Task details » Using the material that follows, identify and copy each line with the string "testing".

Supplied information »
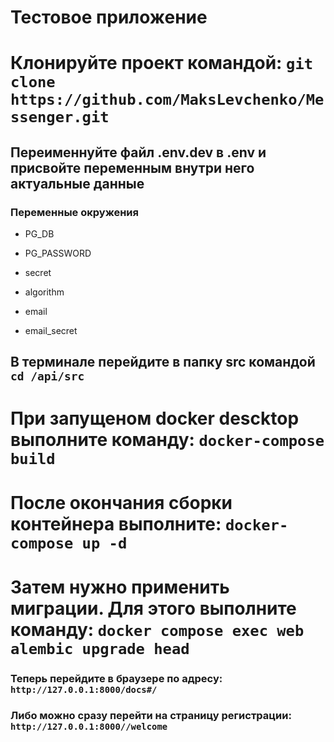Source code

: # Тестовое приложение

# Клонируйте проект командой: `git clone https://github.com/MaksLevchenko/Messenger.git`

## Переименнуйте файл .env.dev в .env и присвойте переменным внутри него актуальные данные

### Переменные окружения

* PG_DB
* PG_PASSWORD

* secret
* algorithm

* email
* email_secret

## В терминале перейдите в папку src командой `cd /api/src`

# При запущеном docker descktop выполните команду: `docker-compose build`

# После окончания сборки контейнера выполните: `docker-compose up -d`

# Затем нужно применить миграции. Для этого выполните команду: `docker compose exec web alembic upgrade head`

### Теперь перейдите в браузере по адресу: `http://127.0.0.1:8000/docs#/`

### Либо можно сразу перейти на страницу регистрации: `http://127.0.0.1:8000//welcome`
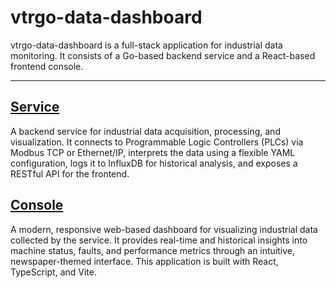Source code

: # vtrgo-data-dashboard

vtrgo-data-dashboard is a full-stack application for industrial data monitoring. It consists of a Go-based backend service and a React-based frontend console.

---

## [Service](./service)

A backend service for industrial data acquisition, processing, and visualization. It connects to Programmable Logic Controllers (PLCs) via Modbus TCP or Ethernet/IP, interprets the data using a flexible YAML configuration, logs it to InfluxDB for historical analysis, and exposes a RESTful API for the frontend.

## [Console](./console)

A modern, responsive web-based dashboard for visualizing industrial data collected by the service. It provides real-time and historical insights into machine status, faults, and performance metrics through an intuitive, newspaper-themed interface. This application is built with React, TypeScript, and Vite.
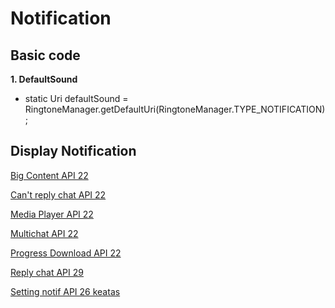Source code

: # Notification
## Basic code 
**1. DefaultSound**
- static Uri defaultSound = RingtoneManager.getDefaultUri(RingtoneManager.TYPE_NOTIFICATION);<br>

## Display Notification
<a href="https://user-images.githubusercontent.com/37952748/75747217-f2c43a80-5d4e-11ea-8920-cd1a3320a39c.jpeg">Big Content API 22</a>
<!--
<br>![Big Content API 22](https://user-images.githubusercontent.com/37952748/75747217-f2c43a80-5d4e-11ea-8920-cd1a3320a39c.jpeg)<br>
-->
<a href="https://user-images.githubusercontent.com/37952748/75747224-f48dfe00-5d4e-11ea-9d3a-8874bd12f6a8.jpeg">Can't reply chat API 22</a>
<!--
<br>![Can't reply chat API 22](https://user-images.githubusercontent.com/37952748/75747224-f48dfe00-5d4e-11ea-9d3a-8874bd12f6a8.jpeg)<br>
-->
<a href="https://user-images.githubusercontent.com/37952748/75747225-f5269480-5d4e-11ea-91be-6b84eb752cc5.jpeg">Media Player API 22</a>
<!--
<br>![Media Player API 22](https://user-images.githubusercontent.com/37952748/75747225-f5269480-5d4e-11ea-91be-6b84eb752cc5.jpeg)<br>
-->
<a href="https://user-images.githubusercontent.com/37952748/75747230-f5bf2b00-5d4e-11ea-9b28-0b9a2c1e8772.jpeg">Multichat API 22</a>
<!--
<br>![multichat API 22](https://user-images.githubusercontent.com/37952748/75747230-f5bf2b00-5d4e-11ea-9b28-0b9a2c1e8772.jpeg)<br>
-->
<a href="https://user-images.githubusercontent.com/37952748/75747232-f657c180-5d4e-11ea-89b6-a2c51769454a.jpeg">Progress Download API 22</a>
<!--
<br>![Progress Download API 22](https://user-images.githubusercontent.com/37952748/75747232-f657c180-5d4e-11ea-89b6-a2c51769454a.jpeg)<br>
-->
<a href="https://user-images.githubusercontent.com/37952748/75747234-f6f05800-5d4e-11ea-8926-bda699e90937.jpeg">Reply chat API 29</a>
<!--
<br>![reply chat API 29](https://user-images.githubusercontent.com/37952748/75747234-f6f05800-5d4e-11ea-8926-bda699e90937.jpeg)<br>
-->
<a href="https://user-images.githubusercontent.com/37952748/75747236-f788ee80-5d4e-11ea-87a0-4ea04f3cf498.jpeg">Setting notif API 26 keatas</a>
<!--
<br>![setting notif API 26 keatas](https://user-images.githubusercontent.com/37952748/75747236-f788ee80-5d4e-11ea-87a0-4ea04f3cf498.jpeg)
-->
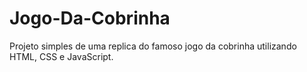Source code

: # Jogo-Da-Cobrinha
Projeto simples de uma replica do famoso jogo da cobrinha utilizando HTML, CSS e JavaScript.
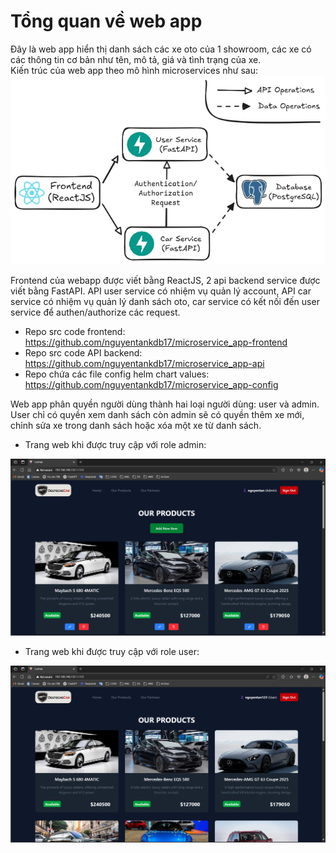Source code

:# Tổng quan về web app
Đây là web app hiển thị danh sách các xe oto của 1 showroom, các xe có các thông tin cơ bản như tên, mô tả, giá và tình trạng của xe.   
Kiến trúc của web app theo mô hình microservices như sau:
![](../../images/web-architecture.jpg)

Frontend của webapp được viết bằng ReactJS, 2 api backend service được viết bằng FastAPI. API user service có nhiệm vụ quản lý account, API car service có nhiệm vụ quản lý danh sách oto, car service có kết nối đến user service để authen/authorize các request.
- Repo src code frontend: https://github.com/nguyentankdb17/microservice_app-frontend
- Repo src code API backend: 
https://github.com/nguyentankdb17/microservice_app-api
- Repo chứa các file config helm chart values: https://github.com/nguyentankdb17/microservice_app-config  

Web app phân quyền người dùng thành hai loại người dùng: user và admin. User chỉ có quyền xem danh sách còn admin sẽ có quyền thêm xe mới, chỉnh sửa xe trong danh sách hoặc xóa một xe từ danh sách.

- Trang web khi được truy cập với role admin:

![](../../images/web-view-admin.png)

- Trang web khi được truy cập với role user:

![](../../images/web-view-user.png)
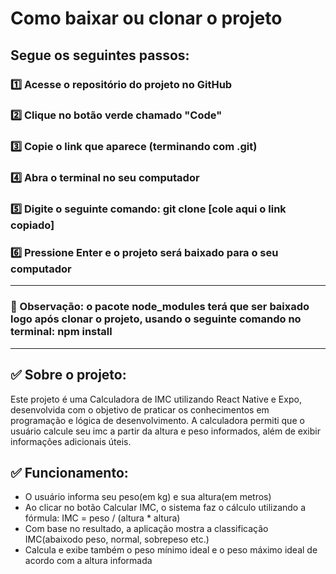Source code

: # Como baixar ou clonar o projeto
## Segue os seguintes passos:

### 1️⃣ Acesse o repositório do projeto no GitHub

### 2️⃣ Clique no botão verde chamado "Code"

### 3️⃣ Copie o link que aparece (terminando com .git)

### 4️⃣ Abra o terminal no seu computador

### 5️⃣ Digite o seguinte comando: git clone [cole aqui o link copiado]

### 6️⃣ Pressione Enter e o projeto será baixado para o seu computador

---

### 🔴 Observação: o pacote node_modules terá que ser baixado logo após clonar o projeto, usando o seguinte comando no terminal: npm install

---

## ✅ Sobre o projeto:

Este projeto é uma Calculadora de IMC utilizando React Native e Expo, desenvolvida com o objetivo de praticar os conhecimentos em programação e lógica de desenvolvimento. A calculadora permiti que o usuário calcule seu imc a partir da altura e peso informados,
além de exibir informações adicionais úteis.

## ✅ Funcionamento:

- O usuário informa seu peso(em kg) e sua altura(em metros)
- Ao clicar no botão Calcular IMC, o sistema faz o cálculo utilizando a fórmula: IMC = peso / (altura * altura)
- Com base no resultado, a aplicação mostra a classificação IMC(abaixodo peso, normal, sobrepeso etc.)
- Calcula e exibe também o peso mínimo ideal e o peso máximo ideal de acordo com a altura informada



 
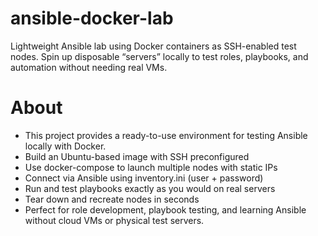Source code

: # ansible-docker-lab
Lightweight Ansible lab using Docker containers as SSH-enabled test nodes. Spin up disposable “servers” locally to test roles, playbooks, and automation without needing real VMs.

# About

- This project provides a ready-to-use environment for testing Ansible locally with Docker.
- Build an Ubuntu-based image with SSH preconfigured
- Use docker-compose to launch multiple nodes with static IPs
- Connect via Ansible using inventory.ini (user + password)
- Run and test playbooks exactly as you would on real servers
- Tear down and recreate nodes in seconds
- Perfect for role development, playbook testing, and learning Ansible without cloud VMs or physical test servers.
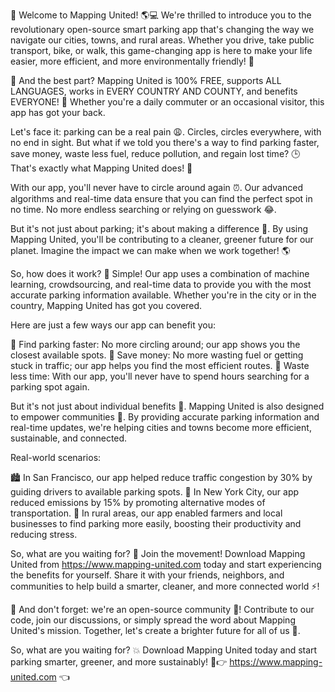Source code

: 🚨 Welcome to Mapping United! 🌎💻 We're thrilled to introduce you to the revolutionary open-source smart parking app that's changing the way we navigate our cities, towns, and rural areas. Whether you drive, take public transport, bike, or walk, this game-changing app is here to make your life easier, more efficient, and more environmentally friendly! 🌟

🎉 And the best part? Mapping United is 100% FREE, supports ALL LANGUAGES, works in EVERY COUNTRY AND COUNTY, and benefits EVERYONE! 🎊 Whether you're a daily commuter or an occasional visitor, this app has got your back.

Let's face it: parking can be a real pain 😩. Circles, circles everywhere, with no end in sight. But what if we told you there's a way to find parking faster, save money, waste less fuel, reduce pollution, and regain lost time? 🕒️ That's exactly what Mapping United does! 💪

With our app, you'll never have to circle around again ⏰. Our advanced algorithms and real-time data ensure that you can find the perfect spot in no time. No more endless searching or relying on guesswork 😂.

But it's not just about parking; it's about making a difference 🌟. By using Mapping United, you'll be contributing to a cleaner, greener future for our planet. Imagine the impact we can make when we work together! 🌎

So, how does it work? 🔧 Simple! Our app uses a combination of machine learning, crowdsourcing, and real-time data to provide you with the most accurate parking information available. Whether you're in the city or in the country, Mapping United has got you covered.

Here are just a few ways our app can benefit you:

🚗 Find parking faster: No more circling around; our app shows you the closest available spots.
💸 Save money: No more wasting fuel or getting stuck in traffic; our app helps you find the most efficient routes.
🌟 Waste less time: With our app, you'll never have to spend hours searching for a parking spot again.

But it's not just about individual benefits 🤔. Mapping United is also designed to empower communities 💪. By providing accurate parking information and real-time updates, we're helping cities and towns become more efficient, sustainable, and connected.

Real-world scenarios:

🏙️ In San Francisco, our app helped reduce traffic congestion by 30% by guiding drivers to available parking spots.
🚂 In New York City, our app reduced emissions by 15% by promoting alternative modes of transportation.
🌳 In rural areas, our app enabled farmers and local businesses to find parking more easily, boosting their productivity and reducing stress.

So, what are you waiting for? 🎉 Join the movement! Download Mapping United from https://www.mapping-united.com today and start experiencing the benefits for yourself. Share it with your friends, neighbors, and communities to help build a smarter, cleaner, and more connected world ⚡️!

🌟 And don't forget: we're an open-source community 🤝! Contribute to our code, join our discussions, or simply spread the word about Mapping United's mission. Together, let's create a brighter future for all of us 🌈.

So, what are you waiting for? 💥 Download Mapping United today and start parking smarter, greener, and more sustainably! 🚨👉 https://www.mapping-united.com 👈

Answer space »
- This project provides a ready-to-use environment for testing Ansible locally with Docker.
- Perfect for role development, playbook testing, and learning Ansible without cloud VMs or physical test servers.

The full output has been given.